Medical Health Cluster

6 julio, 2022

Severity and Incidence of Multisystem Inflammatory Syndrome in Children During 3 SARS-CoV-2 Pandemic Waves in Israel

Multisystem inflammatory syndrome in children (MIS-C) is a serious complication of SARS-CoV-2 infection.1 A previous study that described MIS-C cases in the first 3 waves of the COVID-19 pandemic found that the proportion of individuals with severe illness declined after the first wave.2 In Israel, the Omicron (B.1.1.529) variant started to spread in November 2021.3 We describe outcomes of MIS-C in a multicenter cohort and assessed incidence nationally during the Alpha, Delta, and Omicron variant waves.

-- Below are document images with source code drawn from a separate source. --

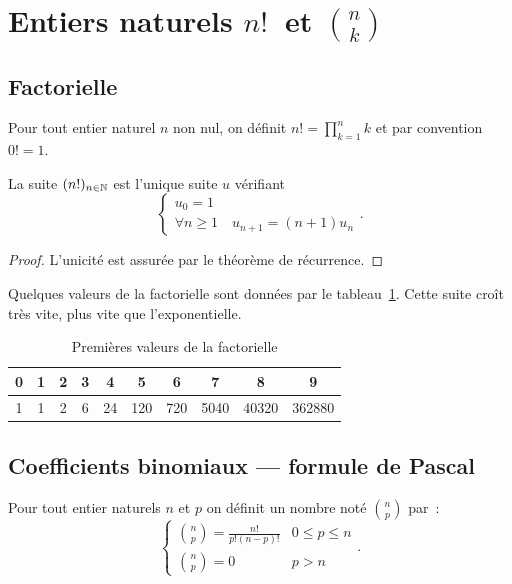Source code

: \section{Entiers naturels \(n!~\) et \(\binom{n}{k}\)}

\subsection{Factorielle}

\begin{defdef}
  Pour tout entier naturel \(n\) non nul, on définit \(n! = \prod_{k = 1}^n k\)
  et par convention \(0! = 1\).
\end{defdef}

\begin{prop}
  La suite \((n!)_{n\in\mathbb{N}}\) est l'unique suite \(u\) vérifiant
  \begin{equation}
    \begin{cases}
      u_0 = 1 \\
      \forall n\geqslant 1 \quad u_{n + 1} = (n + 1) u_n
    \end{cases}.
  \end{equation}
\end{prop}
\begin{proof}
  L'unicité est assurée par le théorème de récurrence.
\end{proof}
Quelques valeurs de la factorielle sont données par le
tableau~\ref{tab:factorielle}. Cette suite croît très vite, plus vite que
l'exponentielle.

\begin{table}[h]
  \centering
  \begin{tabular}{|c|c|c|c|c|c|c|c|c|c|}
    \hline
    0 & 1 & 2 & 3 & 4  & 5   & 6   & 7    & 8     & 9 \\ \hline
    1 & 1 & 2 & 6 & 24 & 120 & 720 & 5040 & 40320 & 362880 \\ \hline
  \end{tabular}
  \caption{Premières valeurs de la factorielle}
  \label{tab:factorielle}
\end{table}

\subsection{Coefficients binomiaux --- formule de Pascal}

\begin{defdef}
  Pour tout entier naturels \(n\) et \(p\) on définit un nombre noté
  \(\binom{n}{p}\) par~:
  \begin{equation}
    \begin{cases}
      \binom{n}{p} = \frac{n!}{p!(n - p)!} & 0\leqslant p \leqslant n \\
      \binom{n}{p} = 0 & p > n
    \end{cases}.
  \end{equation}
\end{defdef}


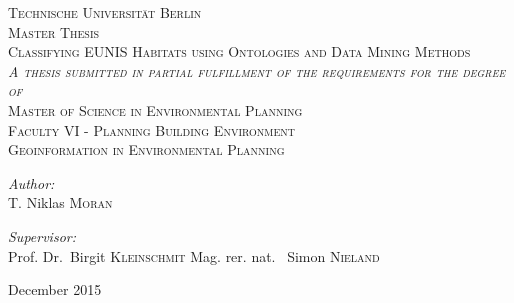 \begin{titlepage}
\begin{center}

\textsc{\LARGE Technische Universit\"at Berlin}\\[0.5cm]
\textsc{Master Thesis}\\[1.5cm]

\textsc{\Large Classifying EUNIS Habitats using Ontologies and Data Mining
Methods}\\[1.5cm]
\textsc{\textit{A thesis submitted in partial fulfillment of the requirements
for the degree of}}\\[1.25cm]
\textsc{\Large Master of Science in Environmental Planning}\\[1.5cm]
\textsc{Faculty VI - Planning Building Environment\\
 Geoinformation in Environmental Planning}\\[1.5cm]

\noindent
\begin{minipage}{0.5\textwidth}
\begin{flushleft} \large
\emph{Author:}\\
T. Niklas \textsc{Moran}
\end{flushleft}
\end{minipage}%
\begin{minipage}{0.5\textwidth}
\begin{flushright} \large
\emph{Supervisor:} \\
Prof. Dr.~Birgit \textsc{Kleinschmit}
Mag. rer. nat. ~Simon \textsc{Nieland}
\end{flushright}
\end{minipage}

\vfill

{\large December 2015}

\end{center}
\end{titlepage}
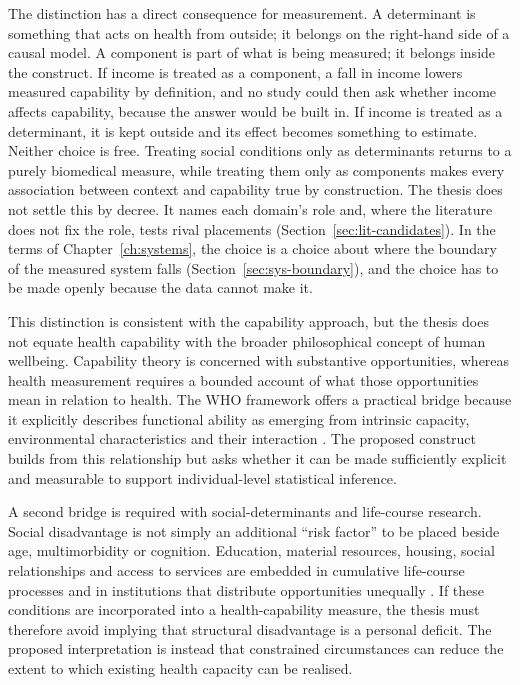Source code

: The distinction has a direct consequence for measurement. A determinant is something that acts on health from outside; it belongs on the right-hand side of a causal model. A component is part of what is being measured; it belongs inside the construct. If income is treated as a component, a fall in income lowers measured capability by definition, and no study could then ask whether income affects capability, because the answer would be built in. If income is treated as a determinant, it is kept outside and its effect becomes something to estimate. Neither choice is free. Treating social conditions only as determinants returns to a purely biomedical measure, while treating them only as components makes every association between context and capability true by construction. The thesis does not settle this by decree. It names each domain's role and, where the literature does not fix the role, tests rival placements (Section~\ref{sec:lit-candidates}). In the terms of Chapter~\ref{ch:systems}, the choice is a choice about where the boundary of the measured system falls (Section~\ref{sec:sys-boundary}), and the choice has to be made openly because the data cannot make it.

This distinction is consistent with the capability approach, but the thesis does not equate health capability with the broader philosophical concept of human wellbeing. Capability theory is concerned with substantive opportunities, whereas health measurement requires a bounded account of what those opportunities mean in relation to health. The WHO framework offers a practical bridge because it explicitly describes functional ability as emerging from intrinsic capacity, environmental characteristics and their interaction \citep{who_2015_ageing}. The proposed construct builds from this relationship but asks whether it can be made sufficiently explicit and measurable to support individual-level statistical inference.

A second bridge is required with social-determinants and life-course research. Social disadvantage is not simply an additional ``risk factor'' to be placed beside age, multimorbidity or cognition. Education, material resources, housing, social relationships and access to services are embedded in cumulative life-course processes and in institutions that distribute opportunities unequally \citep{who_sdh_2008,marmot_2005}. If these conditions are incorporated into a health-capability measure, the thesis must therefore avoid implying that structural disadvantage is a personal deficit. The proposed interpretation is instead that constrained circumstances can reduce the extent to which existing health capacity can be realised.

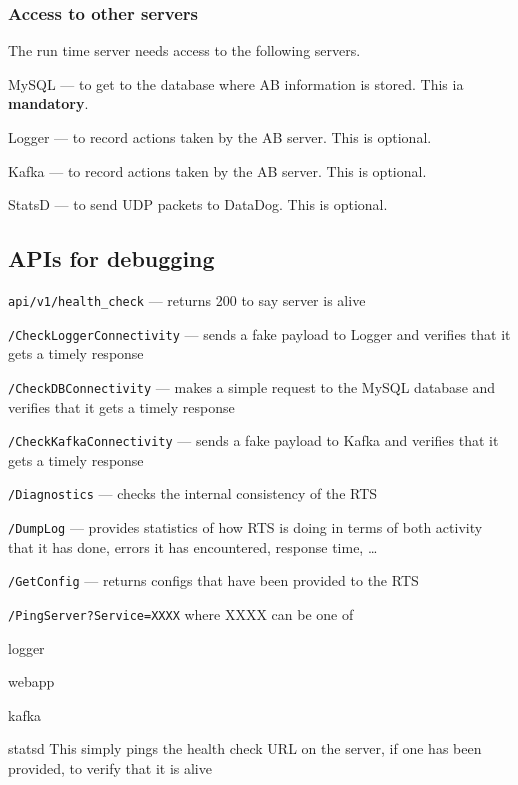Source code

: \documentclass[letterpaper]{article}
\begin{document}
\subsubsection{Access to other servers}

The run time server needs access to the following servers. 
\be
\item MySQL --- to get to the database where AB information is stored. This ia
  {\bf mandatory}.
\item Logger --- to record actions taken by the AB server. This is optional.
\item Kafka --- to record actions taken by the AB server. This is optional.
\item StatsD --- to send UDP packets to DataDog. This is optional.
\ee

\subsection{APIs for debugging}

\be
\item {\tt api/v1/health\_check} --- returns 200 to say server is alive
\item {\tt /CheckLoggerConnectivity} --- sends a fake payload to Logger and
  verifies that it gets a timely response
\item {\tt /CheckDBConnectivity} --- makes a simple request to the MySQL
  database and verifies that it gets a timely response
\item {\tt /CheckKafkaConnectivity} --- sends a fake payload to Kafka and
  verifies that it gets a timely response
\item {\tt /Diagnostics} --- checks the internal consistency of the RTS
\item {\tt /DumpLog} --- provides statistics of how RTS is doing in terms of
  both activity that it has done, errors it has encountered, response time,
  \ldots
\item {\tt /GetConfig} --- returns configs that have been provided to the
  RTS
\item {\tt /PingServer?Service=XXXX} where XXXX can be one of 
  \be
\item logger
\item webapp
\item kafka 
\item statsd 
  \ee
  This simply pings the health check URL on the server, if one has been
  provided, to verify that it is alive
  \ee
\end{document}

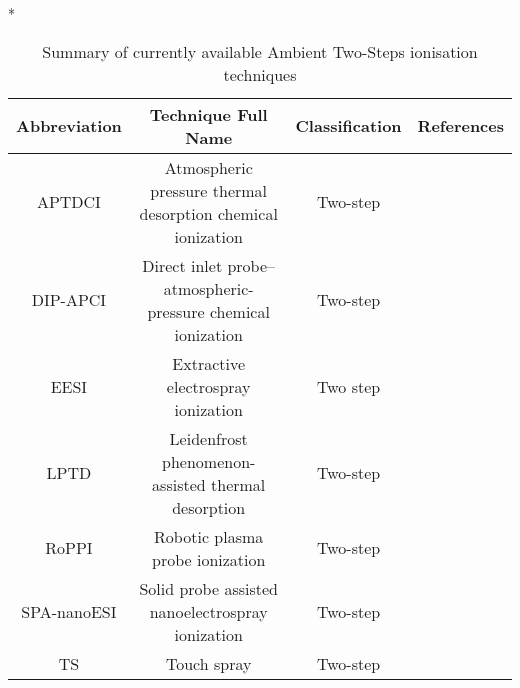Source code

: \begin{table}{*}
\caption{Summary of currently available Ambient Two-Steps ionisation techniques}
\label{table:Ambient_TwoSteps}

\centering 
\scriptsize

    \begin{tabular}{|c|c|c|l|}
        \hline
        \textbf{Abbreviation}  & \textbf{Technique Full Name} & \textbf{Classification} & \textbf{References} \\ 
        \hline \hline 
        APTDCI & Atmospheric pressure thermal desorption chemical ionization & Two-step & \cite{21683155} \\
        DIP-APCI & Direct inlet probe–atmospheric-pressure chemical ionization & Two-step & \cite{23912829} \\
        EESI & Extractive electrospray ionization & Two step & \cite{16767269} \\
        LPTD & Leidenfrost phenomenon-assisted thermal desorption & Two-step & \cite{23423791} \\
        RoPPI & Robotic plasma probe ionization & Two-step & \cite{24603806} \\
        SPA-nanoESI & Solid probe assisted nanoelectrospray ionization & Two-step & \cite{22937532} \\
        TS & Touch spray & Two-step & \cite{24756256} \\
        \hline \hline 
    \end{tabular}
\end{table}
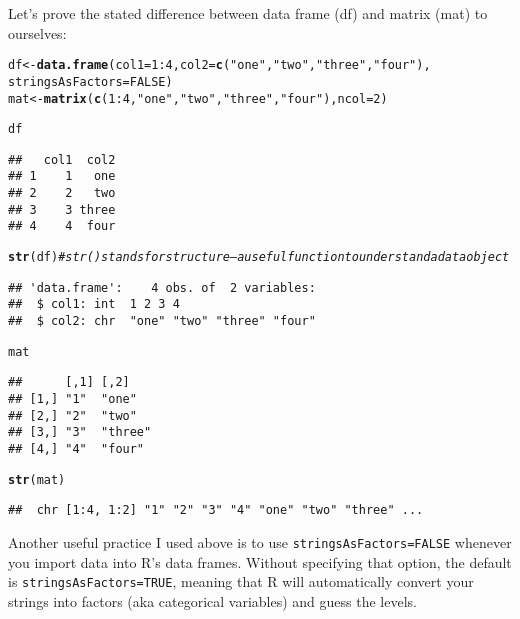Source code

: \documentclass{article}\usepackage[]{graphicx}\usepackage[]{color}
\makeatletter
\newcommand{\hlnum}[1]{\textcolor[rgb]{0.686,0.059,0.569}{#1}}%
\newcommand{\hlstr}[1]{\textcolor[rgb]{0.192,0.494,0.8}{#1}}%
\newcommand{\hlcom}[1]{\textcolor[rgb]{0.678,0.584,0.686}{\textit{#1}}}%
\newcommand{\hlopt}[1]{\textcolor[rgb]{0,0,0}{#1}}%
\newcommand{\hlstd}[1]{\textcolor[rgb]{0.345,0.345,0.345}{#1}}%
\newcommand{\hlkwb}[1]{\textcolor[rgb]{0.69,0.353,0.396}{#1}}%
\newcommand{\hlkwc}[1]{\textcolor[rgb]{0.333,0.667,0.333}{#1}}%
\newcommand{\hlkwd}[1]{\textcolor[rgb]{0.737,0.353,0.396}{\textbf{#1}}}%
\newenvironment{kframe}{%
 \def\at@end@of@kframe{}%
 \ifinner\ifhmode%
  \def\at@end@of@kframe{\end{minipage}}%
  \begin{minipage}{\columnwidth}%
 \fi\fi%
 \def\FrameCommand##1{\hskip\@totalleftmargin \hskip-\fboxsep
 \colorbox{shadecolor}{##1}\hskip-\fboxsep
     \hskip-\linewidth \hskip-\@totalleftmargin \hskip\columnwidth}%
 \MakeFramed {\advance\hsize-\width
   \@totalleftmargin\z@ \linewidth\hsize
   \@setminipage}}%
 {\par\unskip\endMakeFramed%
 \at@end@of@kframe}
\newenvironment{knitrout}{}{} %
\makeatother
\begin{document}
Let's prove the stated difference between data frame (df) and matrix (mat) to ourselves:

\begin{knitrout}
\color{fgcolor}\begin{kframe}
\begin{alltt}
\hlstd{df} \hlkwb{<-} \hlkwd{data.frame}\hlstd{(}\hlkwc{col1} \hlstd{=} \hlnum{1}\hlopt{:}\hlnum{4}\hlstd{,} \hlkwc{col2} \hlstd{=} \hlkwd{c}\hlstd{(}\hlstr{"one"}\hlstd{,} \hlstr{"two"}\hlstd{,} \hlstr{"three"}\hlstd{,} \hlstr{"four"}\hlstd{),}
                 \hlkwc{stringsAsFactors}\hlstd{=}\hlnum{FALSE}\hlstd{)}
\hlstd{mat} \hlkwb{<-} \hlkwd{matrix}\hlstd{(}\hlkwd{c}\hlstd{(}\hlnum{1}\hlopt{:}\hlnum{4}\hlstd{,} \hlstr{"one"}\hlstd{,} \hlstr{"two"}\hlstd{,} \hlstr{"three"}\hlstd{,} \hlstr{"four"}\hlstd{),} \hlkwc{ncol} \hlstd{=} \hlnum{2}\hlstd{)}

\hlstd{df}
\end{alltt}
\begin{verbatim}
##   col1  col2
## 1    1   one
## 2    2   two
## 3    3 three
## 4    4  four
\end{verbatim}
\begin{alltt}
\hlkwd{str}\hlstd{(df)} \hlcom{# str() stands for structure -- a useful function to understand a data object}
\end{alltt}
\begin{verbatim}
## 'data.frame':	4 obs. of  2 variables:
##  $ col1: int  1 2 3 4
##  $ col2: chr  "one" "two" "three" "four"
\end{verbatim}
\begin{alltt}
\hlstd{mat}
\end{alltt}
\begin{verbatim}
##      [,1] [,2]   
## [1,] "1"  "one"  
## [2,] "2"  "two"  
## [3,] "3"  "three"
## [4,] "4"  "four"
\end{verbatim}
\begin{alltt}
\hlkwd{str}\hlstd{(mat)}
\end{alltt}
\begin{verbatim}
##  chr [1:4, 1:2] "1" "2" "3" "4" "one" "two" "three" ...
\end{verbatim}
\end{kframe}
\end{knitrout}

Another useful practice I used above is to use \verb`stringsAsFactors=FALSE` whenever you import data into R's data frames. Without specifying that option, the default is \verb`stringsAsFactors=TRUE`, meaning that R will automatically convert your strings into factors (aka categorical variables) and guess the levels.
\end{document}
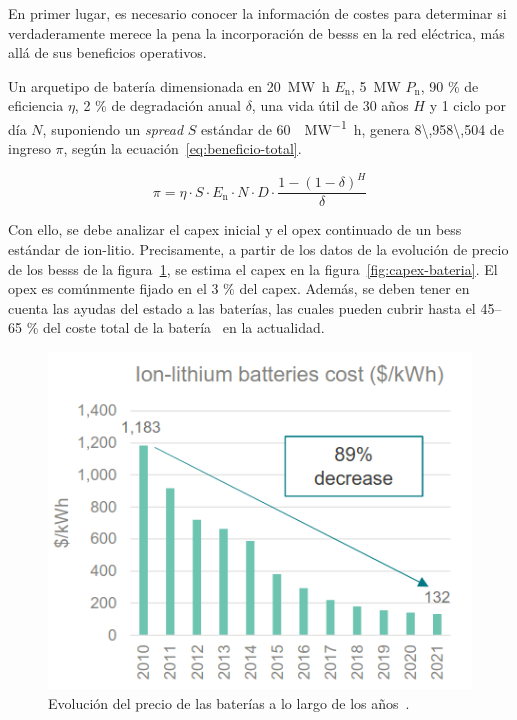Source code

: En primer lugar, es necesario conocer la información de costes para determinar si verdaderamente merece la pena la incorporación de \glspl{bess} en la red eléctrica, más allá de sus beneficios operativos.

Un arquetipo de batería dimensionada en \SI{20}{\mega\watt\hour} \( E_{\mathrm{n}} \), \SI{5}{\mega\watt} \( P_{\mathrm{n}} \), 90 \% de eficiencia \( \eta \), 2 \% de degradación anual \( \delta \), una vida útil de 30 años \( H \) y 1 ciclo por día \( N \), suponiendo un \textit{spread} \( S \) estándar de \SI{60}{\text{\euro}\per\mega\watt\hour}, genera \SI{8\,958\,504}{\text{\euro}} de ingreso \( \pi \), según la ecuación~\ref{eq:beneficio-total}.

\begin{equation}%
  \label{eq:beneficio-total}
  \pi = \eta \cdot S \cdot E_{\mathrm{n}} \cdot N \cdot D \cdot \frac{1 - {(1 - \delta)}^{H}}{\delta}
\end{equation}

Con ello, se debe analizar el \gls{capex} inicial y el \gls{opex} continuado de un \gls{bess} estándar de ion-litio. Precisamente, a partir de los datos de la evolución de precio de los \glspl{bess} de la figura~\ref{fig:precio-bateria}, se estima el \gls{capex} en la figura~\ref{fig:capex-bateria}. El \gls{opex} es comúnmente fijado en el 3 \% del \gls{capex}. Además, se deben tener en cuenta las ayudas del estado a las baterías, las cuales pueden cubrir hasta el 45--65 \% del coste total de la batería~\cite{solfy2025subvenciones} en la actualidad.

\begin{figure}
  \centering
  \includegraphics[width=0.5\linewidth]{figures/precio-bateria.png}
  \caption[Evolución del precio de las baterías a lo largo de los años.]{Evolución del precio de las baterías a lo largo de los años~\cite{bnef2025strategic}.}%
  \label{fig:precio-bateria}
\end{figure}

To assess cardiac involvement and admission to the intensive care unit (ICU) in patients with MIS-C, a prospective study was conducted in 12 Israeli hospitals over a 16-week period of each pandemic wave. These participating institutions account for approximately 70% of the admissions to pediatric ICUs in Israel. Data of all patients with MIS-C younger than 18 years from the Alpha (December 20, 2020, to April 10, 2021), Delta (July 18, 2021, to November 13, 2021), and Omicron (November 21, 2021, to March 12, 2022) waves were prospectively collected. Vaccination status was determined by reviewing the SARS-CoV-2 digital vaccination record. The MIS-C definition was based on Centers for Disease Control and Prevention criteria.1

For purposes of incidence estimation, national data on SARS-CoV-2 infection and MIS-C were obtained from the Israel Ministry of Health SARS-CoV-2 data set and the MIS-C registry.4 The same 16-week periods for each wave were used for the MIS-C incidence estimation as for the assessment of outcomes. SARS-CoV-2 infections were confirmed using nasopharyngeal sample reverse transcriptase–polymerase chain reaction testing. Statistical analysis and calculation of incidence rate ratios (IRRs) were performed using StatsDirect statistical software, version 3.3.4 (StatsDirect Ltd). Statistical significance was defined as a 95% CI that did not include 1. The institutional review board of each participating hospital approved the study and waived the need for individual informed consent.


In the 12 participating hospitals, 171 patients with a median (IQR) age of 8 (5-12) years were diagnosed with MIS-C; 59 during the Alpha wave, 79 during the Delta wave, and 33 during the Omicron wave. Ninety-four patients (55%) were males. All patients were treated with intravenous immunoglobulins and steroids. In 5 of 79 patients (6.3%) during the Delta wave and 5 of 33 (15.1%) during the Omicron wave, a second SARS-CoV-2 vaccine dose had been administered at least 2 weeks before hospital admission. None of the vaccinated patients were admitted to the ICU or required treatment with vasopressors.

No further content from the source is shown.